I have a weakness for the specific subgenre in which the formality of a grand English house is used as a pressure vessel for exactly the kind of behavior the house was built to contain. Silverbourne Manor, the setting of Bradley Conrad Jr.’s Silverbourne side stories, is a seventeenth-century Oxfordshire estate where the ancestors watch from their frames as three men systematically dismantle, to use the author’s phrase, “centuries of decorum.” At 58 minutes, Hot-Tub Rivalry does not overstay its welcome, and it delivers exactly what its premise advertises.

The setup is efficiently assembled. Finn, the reluctant steward of the manor, has invited fellow rowers Aly and Brian for a private weekend. Brian is the dominant rowing director. Finn is the protective steward. Aly is the one between them, the one whose “absolute submission” becomes the common ground that turns rivalries into something more integrated. The hidden hot tub in a secret gym, the seventeenth-century bedroom, the ancestral portraits as witnesses: the story has a clear sense of theatrical staging that suits the erotic short format well.

The Architecture of a British Country House Scene

What distinguishes this entry within the LGBTQ+ erotic short format is the setting doing real work. Silverbourne Manor is not merely named for atmosphere. The tension between the manor’s rigid propriety and what happens inside it is the actual erotic engine of the piece. Finn’s reluctance is framed as the reluctance of a steward, a man whose relationship to this place is custodial and inherited. His giving in is framed as a reclamation: “three men dismantle centuries of decorum to find a messy, wet, and utterly honest sort of truth.” That framing is more interesting than most erotic shorts bother with.

The rival dynamic between Brian and Finn, the director and the steward, is established quickly but given enough distinction to make the three-way power negotiation coherent. The dominance and submission roles are named explicitly in the synopsis, Director, Steward, and Equipment, the last being Aly’s assigned position, and the story honors those designations with enough specificity to make the dynamic feel deliberate rather than interchangeable.

What Alexander Paul Burton Brings to the Narration

For a 58-minute erotic short, narrator performance is especially load-bearing. There is no plot architecture to carry the weight when the heat dissipates. Burton handles the British register of the Silverbourne world with a formality that works against the content in exactly the way the story intends: the decorum in the voice is what makes its systematic dismantling land. The MMM dynamic requires vocal differentiation between three male figures, and Burton manages the distinctions well within the limited runtime.
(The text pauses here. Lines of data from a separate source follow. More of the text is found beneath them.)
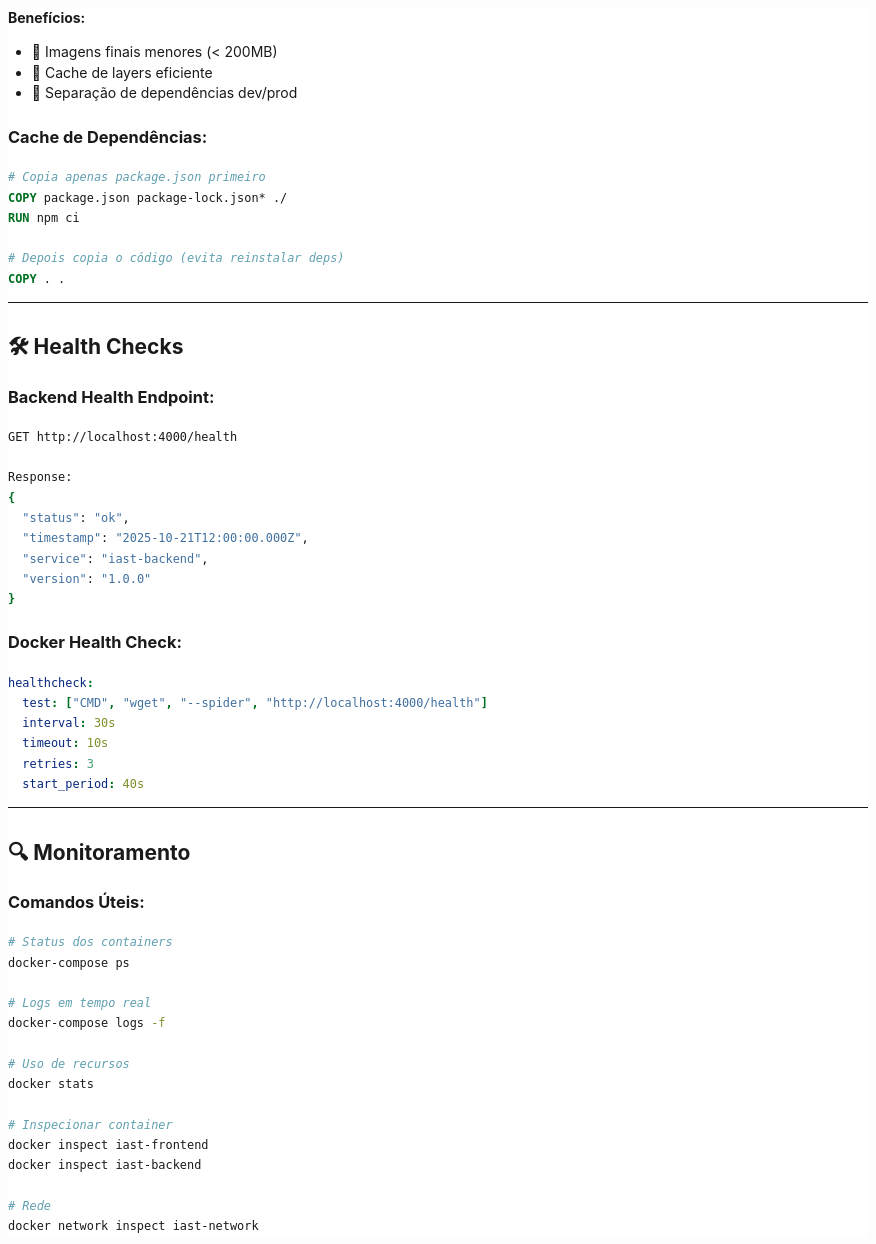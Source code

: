 **Benefícios:**
- 🚀 Imagens finais menores (< 200MB)
- 🚀 Cache de layers eficiente
- 🚀 Separação de dependências dev/prod

### **Cache de Dependências:**
```dockerfile
# Copia apenas package.json primeiro
COPY package.json package-lock.json* ./
RUN npm ci

# Depois copia o código (evita reinstalar deps)
COPY . .
```

---

## 🛠️ **Health Checks**

### **Backend Health Endpoint:**
```bash
GET http://localhost:4000/health

Response:
{
  "status": "ok",
  "timestamp": "2025-10-21T12:00:00.000Z",
  "service": "iast-backend",
  "version": "1.0.0"
}
```

### **Docker Health Check:**
```yaml
healthcheck:
  test: ["CMD", "wget", "--spider", "http://localhost:4000/health"]
  interval: 30s
  timeout: 10s
  retries: 3
  start_period: 40s
```

---

## 🔍 **Monitoramento**

### **Comandos Úteis:**

```bash
# Status dos containers
docker-compose ps

# Logs em tempo real
docker-compose logs -f

# Uso de recursos
docker stats

# Inspecionar container
docker inspect iast-frontend
docker inspect iast-backend

# Rede
docker network inspect iast-network
```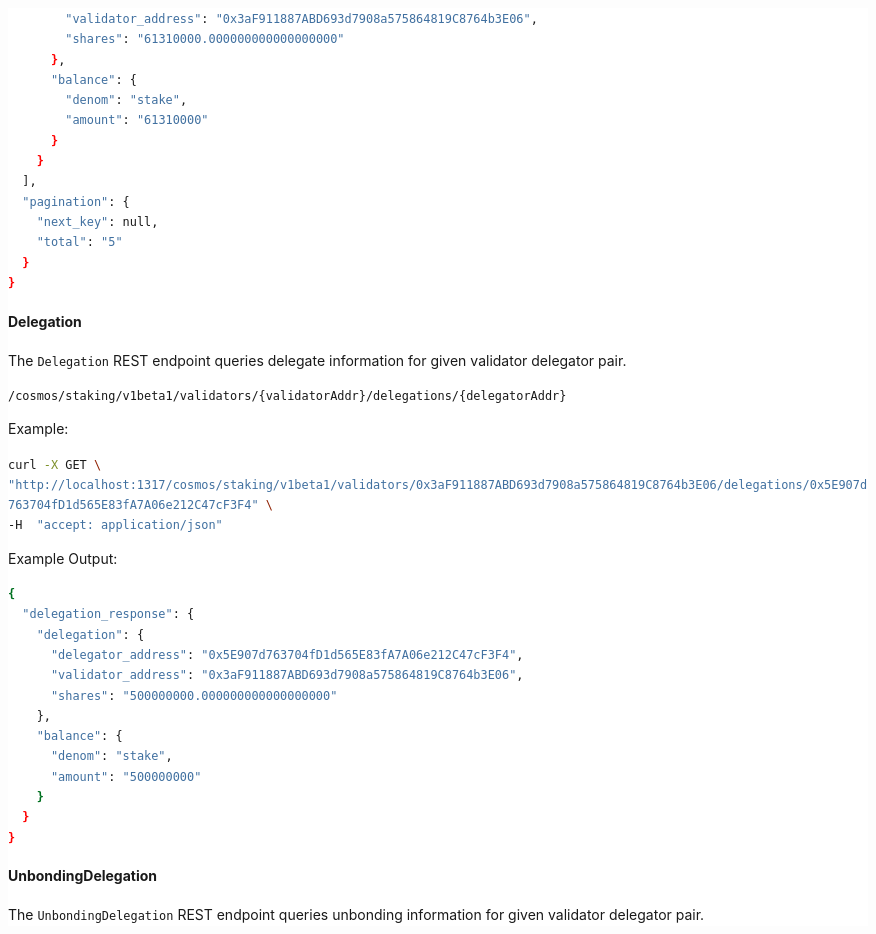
 ```bash
        "validator_address": "0x3aF911887ABD693d7908a575864819C8764b3E06",
        "shares": "61310000.000000000000000000"
      },
      "balance": {
        "denom": "stake",
        "amount": "61310000"
      }
    }
  ],
  "pagination": {
    "next_key": null,
    "total": "5"
  }
}
```

#### Delegation

The `Delegation` REST endpoint queries delegate information for given validator delegator pair.

```bash
/cosmos/staking/v1beta1/validators/{validatorAddr}/delegations/{delegatorAddr}
```

Example:

```bash
curl -X GET \
"http://localhost:1317/cosmos/staking/v1beta1/validators/0x3aF911887ABD693d7908a575864819C8764b3E06/delegations/0x5E907d763704fD1d565E83fA7A06e212C47cF3F4" \
-H  "accept: application/json"
```

Example Output:

```bash
{
  "delegation_response": {
    "delegation": {
      "delegator_address": "0x5E907d763704fD1d565E83fA7A06e212C47cF3F4",
      "validator_address": "0x3aF911887ABD693d7908a575864819C8764b3E06",
      "shares": "500000000.000000000000000000"
    },
    "balance": {
      "denom": "stake",
      "amount": "500000000"
    }
  }
}
```

#### UnbondingDelegation

The `UnbondingDelegation` REST endpoint queries unbonding information for given validator delegator pair.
With no listener reviews to triangulate against, assessment rests on the material itself. This is a side story within a larger Silverbourne series of gay British romance, and as such it rewards familiarity with the manor and its characters. New listeners to the series will find the setup accessible despite the series context, since the erotic short format is self-contained by design. The “public and private exhibitionism” promised in the synopsis is present and handled with the theatrical sensibility the ancestral-portrait framing suggests.

Who Should Listen / Who Should Skip

This is for listeners who enjoy MMM erotic shorts with a strong sense of place, British aristocratic settings, and a power dynamic that uses its rivalry premise as more than window dressing. The 58-minute runtime makes it a complete erotic short rather than a chapter. Skip if you require series context to invest in the characters, or if the explicit MMM and dominance-submission content falls outside your preferences. Burton’s narration is an asset that the runtime does not allow to fully develop but is noticeably better than the genre average for shorts of this kind.
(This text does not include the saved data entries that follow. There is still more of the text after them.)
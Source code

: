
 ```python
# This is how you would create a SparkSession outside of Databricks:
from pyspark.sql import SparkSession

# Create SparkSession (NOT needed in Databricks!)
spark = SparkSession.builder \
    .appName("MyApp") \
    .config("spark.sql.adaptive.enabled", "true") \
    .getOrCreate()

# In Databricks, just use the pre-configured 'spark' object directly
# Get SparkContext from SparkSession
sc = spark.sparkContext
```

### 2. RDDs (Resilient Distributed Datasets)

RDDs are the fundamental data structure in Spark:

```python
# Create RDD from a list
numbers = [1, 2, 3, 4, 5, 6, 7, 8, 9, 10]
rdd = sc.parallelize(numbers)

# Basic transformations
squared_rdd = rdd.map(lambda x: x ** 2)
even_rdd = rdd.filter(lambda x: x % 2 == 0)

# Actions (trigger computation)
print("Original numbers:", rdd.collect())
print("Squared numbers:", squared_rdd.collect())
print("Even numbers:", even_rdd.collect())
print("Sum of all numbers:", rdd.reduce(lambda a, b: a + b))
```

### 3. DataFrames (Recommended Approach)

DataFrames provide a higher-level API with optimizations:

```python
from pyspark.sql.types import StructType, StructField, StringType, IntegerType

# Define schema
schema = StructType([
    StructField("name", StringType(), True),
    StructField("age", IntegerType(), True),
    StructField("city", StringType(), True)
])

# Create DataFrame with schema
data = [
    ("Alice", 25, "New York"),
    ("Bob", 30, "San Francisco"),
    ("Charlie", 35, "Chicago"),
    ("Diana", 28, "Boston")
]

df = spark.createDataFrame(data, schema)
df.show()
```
Frequently Asked Questions

Is prior knowledge of the Silverbourne series necessary to enjoy this entry?

Not strictly required. The story is labeled as a side story and extras entry, suggesting it is designed for readers already invested in the manor and its characters, but the erotic short format is self-contained enough that new listeners can follow the dynamic without prior context.

How explicit is the MMM content and what specific dynamics are present?

The story is high-heat with explicit MMM encounters. The synopsis identifies Dominance and submission roles, specifically Director, Steward, and Equipment designations, along with public and private exhibitionism. The content is direct rather than coded.

Does Alexander Paul Burton differentiate effectively between the three men in the narration?

Within the limitations of a 58-minute format, Burton manages the vocal distinctions between Finn, Brian, and Aly with enough specificity that the power dynamic remains clear. The British register of the narration suits the Silverbourne setting particularly well.

What makes this different from a standard erotic short?

The Silverbourne Manor setting functions as an active element rather than a backdrop. The ancestral portraits, the hidden hot tub in the secret gym, the friction between centuries of formal propriety and what unfolds inside the house, these give the story a theatrical architecture that is more developed than most titles at this runtime.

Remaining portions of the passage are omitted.